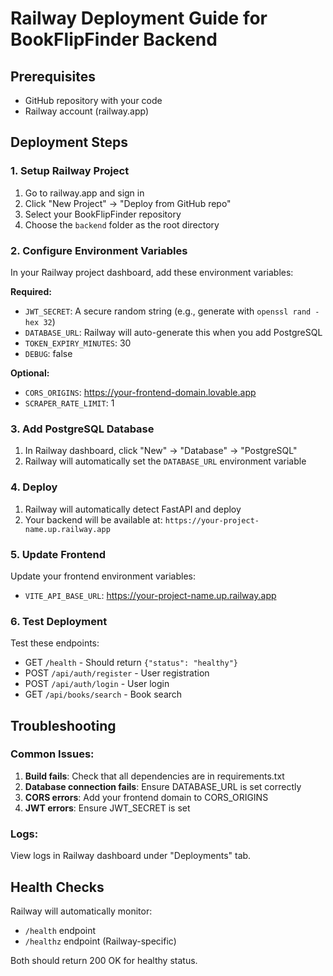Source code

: 
# Railway Deployment Guide for BookFlipFinder Backend

## Prerequisites
- GitHub repository with your code
- Railway account (railway.app)

## Deployment Steps

### 1. Setup Railway Project
1. Go to railway.app and sign in
2. Click "New Project" → "Deploy from GitHub repo"
3. Select your BookFlipFinder repository
4. Choose the `backend` folder as the root directory

### 2. Configure Environment Variables
In your Railway project dashboard, add these environment variables:

**Required:**
- `JWT_SECRET`: A secure random string (e.g., generate with `openssl rand -hex 32`)
- `DATABASE_URL`: Railway will auto-generate this when you add PostgreSQL
- `TOKEN_EXPIRY_MINUTES`: 30
- `DEBUG`: false

**Optional:**
- `CORS_ORIGINS`: https://your-frontend-domain.lovable.app
- `SCRAPER_RATE_LIMIT`: 1

### 3. Add PostgreSQL Database
1. In Railway dashboard, click "New" → "Database" → "PostgreSQL"
2. Railway will automatically set the `DATABASE_URL` environment variable

### 4. Deploy
1. Railway will automatically detect FastAPI and deploy
2. Your backend will be available at: `https://your-project-name.up.railway.app`

### 5. Update Frontend
Update your frontend environment variables:
- `VITE_API_BASE_URL`: https://your-project-name.up.railway.app

### 6. Test Deployment
Test these endpoints:
- GET `/health` - Should return `{"status": "healthy"}`
- POST `/api/auth/register` - User registration
- POST `/api/auth/login` - User login
- GET `/api/books/search` - Book search

## Troubleshooting

### Common Issues:
1. **Build fails**: Check that all dependencies are in requirements.txt
2. **Database connection fails**: Ensure DATABASE_URL is set correctly
3. **CORS errors**: Add your frontend domain to CORS_ORIGINS
4. **JWT errors**: Ensure JWT_SECRET is set

### Logs:
View logs in Railway dashboard under "Deployments" tab.

## Health Checks
Railway will automatically monitor:
- `/health` endpoint
- `/healthz` endpoint (Railway-specific)

Both should return 200 OK for healthy status.
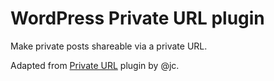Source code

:# WordPress Private URL plugin

Make private posts shareable via a private URL.

Adapted from [Private URL](https://wordpress.org/plugins/private-url/) plugin by @jc.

» **PROBLEM**
Excluding the pictures, restate the records above word for word.

» **YOUR SOLUTION**
Source code

: 
# Railway Deployment Guide for BookFlipFinder Backend

## Prerequisites
- GitHub repository with your code
- Railway account (railway.app)

## Deployment Steps

### 1. Setup Railway Project
1. Go to railway.app and sign in
2. Click "New Project" → "Deploy from GitHub repo"
3. Select your BookFlipFinder repository
4. Choose the `backend` folder as the root directory

### 2. Configure Environment Variables
In your Railway project dashboard, add these environment variables:

**Required:**
- `JWT_SECRET`: A secure random string (e.g., generate with `openssl rand -hex 32`)
- `DATABASE_URL`: Railway will auto-generate this when you add PostgreSQL
- `TOKEN_EXPIRY_MINUTES`: 30
- `DEBUG`: false

**Optional:**
- `CORS_ORIGINS`: https://your-frontend-domain.lovable.app
- `SCRAPER_RATE_LIMIT`: 1

### 3. Add PostgreSQL Database
1. In Railway dashboard, click "New" → "Database" → "PostgreSQL"
2. Railway will automatically set the `DATABASE_URL` environment variable

### 4. Deploy
1. Railway will automatically detect FastAPI and deploy
2. Your backend will be available at: `https://your-project-name.up.railway.app`

### 5. Update Frontend
Update your frontend environment variables:
- `VITE_API_BASE_URL`: https://your-project-name.up.railway.app

### 6. Test Deployment
Test these endpoints:
- GET `/health` - Should return `{"status": "healthy"}`
- POST `/api/auth/register` - User registration
- POST `/api/auth/login` - User login
- GET `/api/books/search` - Book search

## Troubleshooting

### Common Issues:
1. **Build fails**: Check that all dependencies are in requirements.txt
2. **Database connection fails**: Ensure DATABASE_URL is set correctly
3. **CORS errors**: Add your frontend domain to CORS_ORIGINS
4. **JWT errors**: Ensure JWT_SECRET is set

### Logs:
View logs in Railway dashboard under "Deployments" tab.

## Health Checks
Railway will automatically monitor:
- `/health` endpoint
- `/healthz` endpoint (Railway-specific)

Both should return 200 OK for healthy status.
Source code

:# WordPress Private URL plugin

Make private posts shareable via a private URL.

Adapted from [Private URL](https://wordpress.org/plugins/private-url/) plugin by @jc.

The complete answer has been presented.